::: GIVEN RECORDS :::

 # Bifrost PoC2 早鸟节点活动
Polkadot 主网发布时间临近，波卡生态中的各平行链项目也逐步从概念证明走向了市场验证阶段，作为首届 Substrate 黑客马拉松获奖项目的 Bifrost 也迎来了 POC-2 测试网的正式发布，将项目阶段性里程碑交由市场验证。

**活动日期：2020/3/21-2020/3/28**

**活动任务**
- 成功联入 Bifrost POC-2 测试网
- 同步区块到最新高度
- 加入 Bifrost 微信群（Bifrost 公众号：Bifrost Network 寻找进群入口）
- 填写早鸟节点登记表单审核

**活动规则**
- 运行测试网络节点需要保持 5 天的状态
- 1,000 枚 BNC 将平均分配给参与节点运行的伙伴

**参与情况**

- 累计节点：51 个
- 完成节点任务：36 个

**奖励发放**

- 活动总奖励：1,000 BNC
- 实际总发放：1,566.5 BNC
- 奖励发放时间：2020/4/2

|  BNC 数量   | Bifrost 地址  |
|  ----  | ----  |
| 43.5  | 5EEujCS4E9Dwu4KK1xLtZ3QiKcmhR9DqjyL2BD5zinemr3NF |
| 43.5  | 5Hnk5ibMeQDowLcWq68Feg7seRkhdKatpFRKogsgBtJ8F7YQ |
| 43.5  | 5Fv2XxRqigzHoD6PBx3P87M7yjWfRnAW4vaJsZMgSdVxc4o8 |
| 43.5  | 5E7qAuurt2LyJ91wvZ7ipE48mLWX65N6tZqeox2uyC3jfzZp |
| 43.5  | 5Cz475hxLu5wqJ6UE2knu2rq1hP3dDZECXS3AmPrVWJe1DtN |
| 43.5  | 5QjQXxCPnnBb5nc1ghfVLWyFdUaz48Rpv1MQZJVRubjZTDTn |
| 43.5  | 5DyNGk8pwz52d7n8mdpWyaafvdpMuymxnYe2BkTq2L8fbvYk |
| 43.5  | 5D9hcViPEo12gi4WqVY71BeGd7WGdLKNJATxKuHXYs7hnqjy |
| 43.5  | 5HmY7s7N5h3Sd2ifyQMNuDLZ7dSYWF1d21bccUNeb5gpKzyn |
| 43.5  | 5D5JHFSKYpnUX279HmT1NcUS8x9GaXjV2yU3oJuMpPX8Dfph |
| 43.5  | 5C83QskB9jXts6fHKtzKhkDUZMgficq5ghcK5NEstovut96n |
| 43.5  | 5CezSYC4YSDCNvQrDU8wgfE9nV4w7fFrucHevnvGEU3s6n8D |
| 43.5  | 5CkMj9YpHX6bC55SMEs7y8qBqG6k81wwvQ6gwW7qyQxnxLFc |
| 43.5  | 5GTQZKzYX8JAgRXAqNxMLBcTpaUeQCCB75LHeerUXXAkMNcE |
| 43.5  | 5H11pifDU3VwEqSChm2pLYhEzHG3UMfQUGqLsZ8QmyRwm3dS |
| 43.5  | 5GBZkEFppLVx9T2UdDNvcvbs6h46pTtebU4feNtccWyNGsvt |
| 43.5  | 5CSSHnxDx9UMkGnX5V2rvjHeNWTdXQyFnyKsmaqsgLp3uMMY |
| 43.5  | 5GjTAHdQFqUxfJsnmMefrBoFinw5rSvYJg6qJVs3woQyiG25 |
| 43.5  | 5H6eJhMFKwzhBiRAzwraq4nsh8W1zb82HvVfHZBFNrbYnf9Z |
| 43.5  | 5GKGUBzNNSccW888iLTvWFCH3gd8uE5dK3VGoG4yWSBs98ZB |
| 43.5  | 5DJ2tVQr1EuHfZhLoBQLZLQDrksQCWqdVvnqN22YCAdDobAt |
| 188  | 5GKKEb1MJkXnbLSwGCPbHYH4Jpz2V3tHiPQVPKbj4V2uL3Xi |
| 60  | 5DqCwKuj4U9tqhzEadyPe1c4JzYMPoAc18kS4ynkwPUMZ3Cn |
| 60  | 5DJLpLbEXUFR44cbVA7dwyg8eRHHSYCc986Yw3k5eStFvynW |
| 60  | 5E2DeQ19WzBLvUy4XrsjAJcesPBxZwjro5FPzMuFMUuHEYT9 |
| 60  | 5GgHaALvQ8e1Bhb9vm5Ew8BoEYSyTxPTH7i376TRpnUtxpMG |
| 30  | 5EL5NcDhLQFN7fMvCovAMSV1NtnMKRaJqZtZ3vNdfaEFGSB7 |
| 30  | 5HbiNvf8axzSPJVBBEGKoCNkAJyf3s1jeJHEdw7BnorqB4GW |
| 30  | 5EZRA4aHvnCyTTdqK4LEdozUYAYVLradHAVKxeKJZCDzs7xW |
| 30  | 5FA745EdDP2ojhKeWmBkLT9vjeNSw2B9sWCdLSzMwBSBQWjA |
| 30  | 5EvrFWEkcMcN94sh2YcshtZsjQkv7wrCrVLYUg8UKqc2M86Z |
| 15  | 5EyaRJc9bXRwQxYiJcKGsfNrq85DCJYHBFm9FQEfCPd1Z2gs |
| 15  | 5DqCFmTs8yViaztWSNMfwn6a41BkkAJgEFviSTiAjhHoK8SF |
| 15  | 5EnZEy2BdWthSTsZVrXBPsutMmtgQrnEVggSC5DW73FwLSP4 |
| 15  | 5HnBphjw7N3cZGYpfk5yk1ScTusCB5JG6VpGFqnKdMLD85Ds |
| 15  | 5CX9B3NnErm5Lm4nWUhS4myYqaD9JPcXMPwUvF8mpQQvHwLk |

:::

• YOUR INSTRUCTIONS: The expected answer is a number and nothing else: how many lines above include the word "Bifrost".

• RESULT OF THE TASK: 5